Task objective:
Reproduce the opening lines of the records exactly, please, stopping after the line that contains "deals on the car market!".

####################

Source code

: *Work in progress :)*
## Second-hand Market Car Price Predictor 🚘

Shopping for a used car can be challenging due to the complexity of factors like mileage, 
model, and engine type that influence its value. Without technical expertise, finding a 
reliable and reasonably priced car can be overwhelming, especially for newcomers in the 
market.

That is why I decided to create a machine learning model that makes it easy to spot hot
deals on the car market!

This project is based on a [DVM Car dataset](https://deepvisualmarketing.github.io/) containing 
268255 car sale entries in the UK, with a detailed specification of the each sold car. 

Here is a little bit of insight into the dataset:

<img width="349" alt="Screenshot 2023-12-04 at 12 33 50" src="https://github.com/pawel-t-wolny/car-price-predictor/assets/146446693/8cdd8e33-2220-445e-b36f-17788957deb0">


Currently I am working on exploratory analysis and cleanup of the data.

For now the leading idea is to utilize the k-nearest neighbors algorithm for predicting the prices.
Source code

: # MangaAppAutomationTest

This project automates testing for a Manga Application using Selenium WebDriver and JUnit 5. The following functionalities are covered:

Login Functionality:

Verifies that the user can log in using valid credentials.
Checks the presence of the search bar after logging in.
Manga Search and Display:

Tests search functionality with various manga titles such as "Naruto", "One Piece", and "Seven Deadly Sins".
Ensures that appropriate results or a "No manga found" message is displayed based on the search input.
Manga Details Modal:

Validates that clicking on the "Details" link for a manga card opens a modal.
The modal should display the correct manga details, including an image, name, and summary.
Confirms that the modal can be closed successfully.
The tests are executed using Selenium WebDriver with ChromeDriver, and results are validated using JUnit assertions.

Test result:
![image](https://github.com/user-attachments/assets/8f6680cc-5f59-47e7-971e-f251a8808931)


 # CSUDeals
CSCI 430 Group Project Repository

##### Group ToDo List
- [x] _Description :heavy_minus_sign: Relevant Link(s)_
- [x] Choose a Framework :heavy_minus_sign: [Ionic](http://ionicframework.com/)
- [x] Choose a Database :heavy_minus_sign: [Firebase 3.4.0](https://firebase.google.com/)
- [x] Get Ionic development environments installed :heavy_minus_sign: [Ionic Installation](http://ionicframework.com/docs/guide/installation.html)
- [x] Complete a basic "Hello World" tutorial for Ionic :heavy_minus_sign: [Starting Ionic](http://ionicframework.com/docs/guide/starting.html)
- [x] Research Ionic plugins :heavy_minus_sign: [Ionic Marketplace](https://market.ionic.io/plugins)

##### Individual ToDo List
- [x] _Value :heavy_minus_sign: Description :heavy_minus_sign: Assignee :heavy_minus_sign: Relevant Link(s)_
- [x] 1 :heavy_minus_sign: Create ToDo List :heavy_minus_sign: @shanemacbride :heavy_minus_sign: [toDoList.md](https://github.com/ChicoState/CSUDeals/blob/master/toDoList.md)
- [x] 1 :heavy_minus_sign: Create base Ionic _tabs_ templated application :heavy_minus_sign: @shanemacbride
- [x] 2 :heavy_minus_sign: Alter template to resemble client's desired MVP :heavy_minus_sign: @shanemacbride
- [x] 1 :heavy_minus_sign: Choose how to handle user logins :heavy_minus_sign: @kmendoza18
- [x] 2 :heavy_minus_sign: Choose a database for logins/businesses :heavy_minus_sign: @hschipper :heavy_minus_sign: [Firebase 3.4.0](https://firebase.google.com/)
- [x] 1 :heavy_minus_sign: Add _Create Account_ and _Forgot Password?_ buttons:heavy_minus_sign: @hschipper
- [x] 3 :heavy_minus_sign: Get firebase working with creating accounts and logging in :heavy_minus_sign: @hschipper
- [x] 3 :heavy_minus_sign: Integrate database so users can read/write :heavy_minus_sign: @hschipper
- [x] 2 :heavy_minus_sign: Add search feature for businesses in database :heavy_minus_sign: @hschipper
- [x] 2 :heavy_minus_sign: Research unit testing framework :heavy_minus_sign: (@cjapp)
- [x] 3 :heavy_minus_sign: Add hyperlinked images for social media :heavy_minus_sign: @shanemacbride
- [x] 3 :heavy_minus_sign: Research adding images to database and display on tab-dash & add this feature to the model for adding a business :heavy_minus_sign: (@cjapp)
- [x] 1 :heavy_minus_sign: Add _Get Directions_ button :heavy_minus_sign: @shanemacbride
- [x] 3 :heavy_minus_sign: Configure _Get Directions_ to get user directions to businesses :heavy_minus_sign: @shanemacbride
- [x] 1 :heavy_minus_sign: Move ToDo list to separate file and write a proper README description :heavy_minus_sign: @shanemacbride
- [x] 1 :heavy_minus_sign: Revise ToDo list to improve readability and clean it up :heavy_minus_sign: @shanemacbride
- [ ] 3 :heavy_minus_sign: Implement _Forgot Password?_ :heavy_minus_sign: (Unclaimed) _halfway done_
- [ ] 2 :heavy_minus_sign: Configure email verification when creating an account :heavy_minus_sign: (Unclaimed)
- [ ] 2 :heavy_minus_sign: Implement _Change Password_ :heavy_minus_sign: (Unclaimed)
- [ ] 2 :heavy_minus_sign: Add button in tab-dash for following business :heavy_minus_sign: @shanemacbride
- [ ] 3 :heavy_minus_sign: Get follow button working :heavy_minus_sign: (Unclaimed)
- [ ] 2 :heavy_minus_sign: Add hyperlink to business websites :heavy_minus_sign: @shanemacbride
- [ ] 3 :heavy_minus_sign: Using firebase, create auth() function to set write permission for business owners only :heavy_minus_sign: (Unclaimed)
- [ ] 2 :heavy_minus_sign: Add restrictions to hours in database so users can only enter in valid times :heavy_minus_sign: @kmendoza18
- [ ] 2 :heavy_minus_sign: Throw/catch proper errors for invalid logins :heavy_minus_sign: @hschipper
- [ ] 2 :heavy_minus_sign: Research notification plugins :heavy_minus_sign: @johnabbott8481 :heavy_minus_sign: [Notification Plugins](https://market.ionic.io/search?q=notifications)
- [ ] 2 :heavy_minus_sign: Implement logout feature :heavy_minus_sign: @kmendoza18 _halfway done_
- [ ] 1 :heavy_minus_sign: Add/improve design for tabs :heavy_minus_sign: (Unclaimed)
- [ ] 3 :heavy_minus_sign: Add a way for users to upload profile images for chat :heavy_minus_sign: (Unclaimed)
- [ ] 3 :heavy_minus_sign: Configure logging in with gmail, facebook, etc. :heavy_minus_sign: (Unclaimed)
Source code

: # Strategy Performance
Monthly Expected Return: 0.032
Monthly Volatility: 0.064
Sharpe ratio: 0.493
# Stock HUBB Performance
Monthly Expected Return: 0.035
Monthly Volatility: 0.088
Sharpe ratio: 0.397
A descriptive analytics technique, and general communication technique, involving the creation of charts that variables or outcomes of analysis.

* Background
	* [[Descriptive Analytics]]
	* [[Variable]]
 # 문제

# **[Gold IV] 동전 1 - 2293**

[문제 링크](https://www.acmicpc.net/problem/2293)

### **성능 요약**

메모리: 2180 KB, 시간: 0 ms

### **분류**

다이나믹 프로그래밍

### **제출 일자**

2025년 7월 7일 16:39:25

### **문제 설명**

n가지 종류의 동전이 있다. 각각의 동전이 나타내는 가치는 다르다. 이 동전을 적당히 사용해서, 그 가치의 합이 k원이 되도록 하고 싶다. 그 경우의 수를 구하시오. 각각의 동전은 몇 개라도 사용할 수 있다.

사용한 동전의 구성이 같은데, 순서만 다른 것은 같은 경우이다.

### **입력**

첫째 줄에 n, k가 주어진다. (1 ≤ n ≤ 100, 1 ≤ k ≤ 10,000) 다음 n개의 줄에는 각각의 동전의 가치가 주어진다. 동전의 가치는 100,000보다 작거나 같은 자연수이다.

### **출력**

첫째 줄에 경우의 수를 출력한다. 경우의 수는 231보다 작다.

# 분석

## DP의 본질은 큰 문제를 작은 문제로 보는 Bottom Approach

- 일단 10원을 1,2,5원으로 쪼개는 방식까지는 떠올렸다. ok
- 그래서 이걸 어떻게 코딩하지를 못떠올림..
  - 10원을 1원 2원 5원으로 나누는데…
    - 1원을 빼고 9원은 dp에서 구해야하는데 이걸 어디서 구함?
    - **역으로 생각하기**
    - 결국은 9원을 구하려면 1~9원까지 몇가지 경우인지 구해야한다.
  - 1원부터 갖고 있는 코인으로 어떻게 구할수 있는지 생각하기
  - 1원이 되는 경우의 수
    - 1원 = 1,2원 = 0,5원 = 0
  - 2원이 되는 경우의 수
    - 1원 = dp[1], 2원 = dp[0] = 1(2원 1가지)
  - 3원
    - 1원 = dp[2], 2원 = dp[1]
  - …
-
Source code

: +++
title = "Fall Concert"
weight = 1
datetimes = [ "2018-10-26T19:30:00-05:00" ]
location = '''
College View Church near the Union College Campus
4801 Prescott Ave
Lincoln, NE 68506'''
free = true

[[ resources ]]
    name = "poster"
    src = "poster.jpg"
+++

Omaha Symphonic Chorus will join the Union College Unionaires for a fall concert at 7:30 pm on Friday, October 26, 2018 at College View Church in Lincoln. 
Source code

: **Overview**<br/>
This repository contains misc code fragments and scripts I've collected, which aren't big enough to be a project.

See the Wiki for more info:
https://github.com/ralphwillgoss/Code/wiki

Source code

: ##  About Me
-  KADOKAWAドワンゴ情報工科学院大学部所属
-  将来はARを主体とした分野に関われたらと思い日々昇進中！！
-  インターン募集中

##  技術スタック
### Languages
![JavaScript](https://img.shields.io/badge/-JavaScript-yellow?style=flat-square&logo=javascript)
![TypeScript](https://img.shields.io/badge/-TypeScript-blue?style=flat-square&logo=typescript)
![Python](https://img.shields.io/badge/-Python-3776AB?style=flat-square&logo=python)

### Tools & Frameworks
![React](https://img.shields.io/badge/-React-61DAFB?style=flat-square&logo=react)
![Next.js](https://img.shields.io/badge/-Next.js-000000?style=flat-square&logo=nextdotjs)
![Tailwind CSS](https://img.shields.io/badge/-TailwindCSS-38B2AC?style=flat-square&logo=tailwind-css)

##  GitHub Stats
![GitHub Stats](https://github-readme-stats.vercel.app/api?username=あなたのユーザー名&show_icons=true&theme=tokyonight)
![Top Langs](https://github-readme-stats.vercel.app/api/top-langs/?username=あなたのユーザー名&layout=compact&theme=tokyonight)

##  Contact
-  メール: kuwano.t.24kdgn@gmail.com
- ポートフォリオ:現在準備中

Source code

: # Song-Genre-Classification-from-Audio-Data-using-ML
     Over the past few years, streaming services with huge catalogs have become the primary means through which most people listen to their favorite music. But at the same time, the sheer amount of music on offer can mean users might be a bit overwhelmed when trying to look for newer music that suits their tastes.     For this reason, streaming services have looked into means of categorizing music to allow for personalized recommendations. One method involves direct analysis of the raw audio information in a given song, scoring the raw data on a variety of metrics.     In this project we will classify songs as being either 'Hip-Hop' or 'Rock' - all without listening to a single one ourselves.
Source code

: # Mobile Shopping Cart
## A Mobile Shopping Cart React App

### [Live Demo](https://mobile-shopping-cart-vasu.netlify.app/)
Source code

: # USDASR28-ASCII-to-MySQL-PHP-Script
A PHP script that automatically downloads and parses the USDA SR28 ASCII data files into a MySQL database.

####################

Answer to this exercise:
Source code

: *Work in progress :)*
## Second-hand Market Car Price Predictor 🚘

Shopping for a used car can be challenging due to the complexity of factors like mileage, 
model, and engine type that influence its value. Without technical expertise, finding a 
reliable and reasonably priced car can be overwhelming, especially for newcomers in the 
market.

That is why I decided to create a machine learning model that makes it easy to spot hot
deals on the car market!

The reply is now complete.